I didn’t want to say it to her for fear of upsetting myself, but I had liked being in a family, liked having Rafi and Josephine around me, hearing their voices in the house, their shoes all over the hall.

I had met Josephine at a lecture I was giving, “How to Forget.” She was a psychology student but was bored by the “rats on drugs” approach. We had only been together for a few months when she fell pregnant. My father had died about eighteen months before, and I was keen to replace him with another father: myself. I was living in the flat where I saw patients, and beginning to make a decent living.

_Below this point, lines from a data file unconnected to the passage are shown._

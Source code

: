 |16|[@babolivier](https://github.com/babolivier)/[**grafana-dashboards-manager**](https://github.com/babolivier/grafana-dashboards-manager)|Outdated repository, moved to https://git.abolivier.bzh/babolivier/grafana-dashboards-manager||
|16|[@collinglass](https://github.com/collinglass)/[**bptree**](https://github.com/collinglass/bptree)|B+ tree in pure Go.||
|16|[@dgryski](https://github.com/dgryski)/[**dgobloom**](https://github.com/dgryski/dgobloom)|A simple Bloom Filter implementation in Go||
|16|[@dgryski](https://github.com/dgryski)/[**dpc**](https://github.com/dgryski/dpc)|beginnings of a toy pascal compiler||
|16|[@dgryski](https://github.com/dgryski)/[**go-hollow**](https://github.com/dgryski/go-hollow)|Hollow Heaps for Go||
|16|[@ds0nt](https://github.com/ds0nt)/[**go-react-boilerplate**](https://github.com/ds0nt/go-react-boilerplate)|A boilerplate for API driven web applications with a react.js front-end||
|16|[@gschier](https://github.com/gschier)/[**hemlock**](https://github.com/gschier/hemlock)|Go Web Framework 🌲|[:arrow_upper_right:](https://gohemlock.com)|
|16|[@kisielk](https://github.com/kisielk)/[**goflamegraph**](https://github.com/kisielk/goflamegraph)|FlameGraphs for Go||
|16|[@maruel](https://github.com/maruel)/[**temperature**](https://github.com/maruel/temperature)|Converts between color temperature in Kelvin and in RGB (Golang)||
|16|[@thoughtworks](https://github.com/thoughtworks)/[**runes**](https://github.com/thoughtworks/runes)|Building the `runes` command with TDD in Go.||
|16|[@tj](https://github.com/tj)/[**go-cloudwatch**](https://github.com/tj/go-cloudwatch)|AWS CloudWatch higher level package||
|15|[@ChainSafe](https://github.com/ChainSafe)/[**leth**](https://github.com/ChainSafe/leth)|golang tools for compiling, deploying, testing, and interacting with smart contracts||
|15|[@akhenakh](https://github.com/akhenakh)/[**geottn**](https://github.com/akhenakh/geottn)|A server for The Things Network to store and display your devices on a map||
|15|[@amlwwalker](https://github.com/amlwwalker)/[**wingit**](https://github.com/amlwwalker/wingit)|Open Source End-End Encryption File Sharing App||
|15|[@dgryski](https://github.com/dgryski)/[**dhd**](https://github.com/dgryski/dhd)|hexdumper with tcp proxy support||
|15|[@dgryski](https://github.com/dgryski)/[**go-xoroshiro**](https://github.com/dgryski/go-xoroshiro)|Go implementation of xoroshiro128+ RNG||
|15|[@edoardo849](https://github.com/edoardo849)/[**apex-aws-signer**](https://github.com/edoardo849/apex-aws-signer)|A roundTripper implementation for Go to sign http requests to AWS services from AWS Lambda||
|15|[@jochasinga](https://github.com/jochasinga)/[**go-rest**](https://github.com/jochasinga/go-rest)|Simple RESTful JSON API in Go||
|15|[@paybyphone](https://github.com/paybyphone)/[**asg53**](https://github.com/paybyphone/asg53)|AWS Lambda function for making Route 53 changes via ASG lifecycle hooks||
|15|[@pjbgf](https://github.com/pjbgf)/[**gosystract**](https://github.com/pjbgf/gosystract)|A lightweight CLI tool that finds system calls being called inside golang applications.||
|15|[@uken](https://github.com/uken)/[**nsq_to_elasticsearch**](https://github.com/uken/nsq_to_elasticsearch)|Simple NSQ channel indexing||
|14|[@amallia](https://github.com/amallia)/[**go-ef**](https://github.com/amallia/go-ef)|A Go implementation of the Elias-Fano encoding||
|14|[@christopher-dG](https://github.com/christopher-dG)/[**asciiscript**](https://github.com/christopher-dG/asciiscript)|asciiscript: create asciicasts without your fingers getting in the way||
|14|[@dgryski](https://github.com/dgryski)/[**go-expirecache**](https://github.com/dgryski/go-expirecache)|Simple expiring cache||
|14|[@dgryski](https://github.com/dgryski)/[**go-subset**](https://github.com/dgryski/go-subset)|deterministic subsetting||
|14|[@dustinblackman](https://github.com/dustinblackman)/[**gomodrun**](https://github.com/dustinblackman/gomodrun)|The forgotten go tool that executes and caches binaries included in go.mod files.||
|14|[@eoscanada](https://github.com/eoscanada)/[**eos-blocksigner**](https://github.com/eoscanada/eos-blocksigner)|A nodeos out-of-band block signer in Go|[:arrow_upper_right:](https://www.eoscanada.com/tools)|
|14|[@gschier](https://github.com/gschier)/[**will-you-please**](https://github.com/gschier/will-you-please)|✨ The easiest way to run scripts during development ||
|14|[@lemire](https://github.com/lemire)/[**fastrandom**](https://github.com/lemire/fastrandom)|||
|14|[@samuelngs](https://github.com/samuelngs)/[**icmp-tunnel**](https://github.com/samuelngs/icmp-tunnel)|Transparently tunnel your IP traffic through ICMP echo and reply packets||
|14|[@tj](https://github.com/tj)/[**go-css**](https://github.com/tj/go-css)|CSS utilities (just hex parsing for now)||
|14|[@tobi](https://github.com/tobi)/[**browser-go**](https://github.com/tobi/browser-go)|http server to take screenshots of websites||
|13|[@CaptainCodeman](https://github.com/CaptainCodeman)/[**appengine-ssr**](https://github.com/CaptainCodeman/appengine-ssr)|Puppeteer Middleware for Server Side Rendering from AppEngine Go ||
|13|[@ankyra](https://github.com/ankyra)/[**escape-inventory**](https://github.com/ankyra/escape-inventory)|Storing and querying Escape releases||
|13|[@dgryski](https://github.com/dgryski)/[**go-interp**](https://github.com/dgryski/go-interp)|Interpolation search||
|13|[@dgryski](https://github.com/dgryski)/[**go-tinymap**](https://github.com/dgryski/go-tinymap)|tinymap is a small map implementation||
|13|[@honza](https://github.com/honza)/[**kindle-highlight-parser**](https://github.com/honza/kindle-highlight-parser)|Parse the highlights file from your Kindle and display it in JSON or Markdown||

Josephine had her own place, which her mother had left her, and we bought a small house near what became my office. We hadn’t been together long when I lost her almost immediately to another man, my son. Or, rather, we lost each other to him, and neither of us bothered to come back. Of course, many relationships require a “third object” to work: a child, house, cat; some sort of shared project. He was that, but also the wedge. Josephine knew how to be a mother; being a woman was far more difficult. She waited a long time before trying to find out what that might mean.

When he was little, I kissed Rafi continuously, licked his stomach, stuck my tongue in his ear, tickled him, squeezed him until he gasped, laughing at his beard of saliva, his bib looking like an Elizabethan ruff. I loved the intimacy: the boy’s wet mouth, the smell of his hair, as I’d loved that of various women. “Toys,” he called his mother’s breasts. “What is thinking?” he’d ask. “Why do people have noses?”

Around the age of six, Rafi would wake up early, as I tended to, while Josephine slept. I’d sit at the table downstairs, making notes on my patients, or I’d prepare a paper or lecture I was giving. He brought me his best pens to borrow, to help make my writing “neater,” as he put it. He’d sit with me-indeed, often, on me; or on the table-listening to music on my CD player, through headphones bigger than his cheeks. He liked Handel, and when he got excited he said, “Daddy, I feel as if I’ve got people dancing in my tummy.”